### ABOUT THIS TASK
What you return should be the entries, unchanged, without their pictures.

### RAW DATA
.....

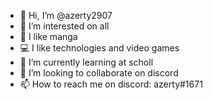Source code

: - 👋 Hi, I’m @azerty2907
- 👀 I’m interested on all
- 🎏 I like manga
- 💻 I like technologies and video games
- 🌱 I’m currently learning at scholl
- 💞️ I’m looking to collaborate on discord
- 📫 How to reach me on discord: azerty#1671

<!---
azerty2907/azerty2907 is a ✨ special ✨ repository because its `README.md` (this file) appears on your GitHub profile.
You can click the Preview link to take a look at your changes.
--->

.....

### YOUR SOLUTION
Source code

: - 👋 Hi, I’m @azerty2907
- 👀 I’m interested on all
- 🎏 I like manga
- 💻 I like technologies and video games
- 🌱 I’m currently learning at scholl
- 💞️ I’m looking to collaborate on discord
- 📫 How to reach me on discord: azerty#1671

<!---
azerty2907/azerty2907 is a ✨ special ✨ repository because its `README.md` (this file) appears on your GitHub profile.
You can click the Preview link to take a look at your changes.
--->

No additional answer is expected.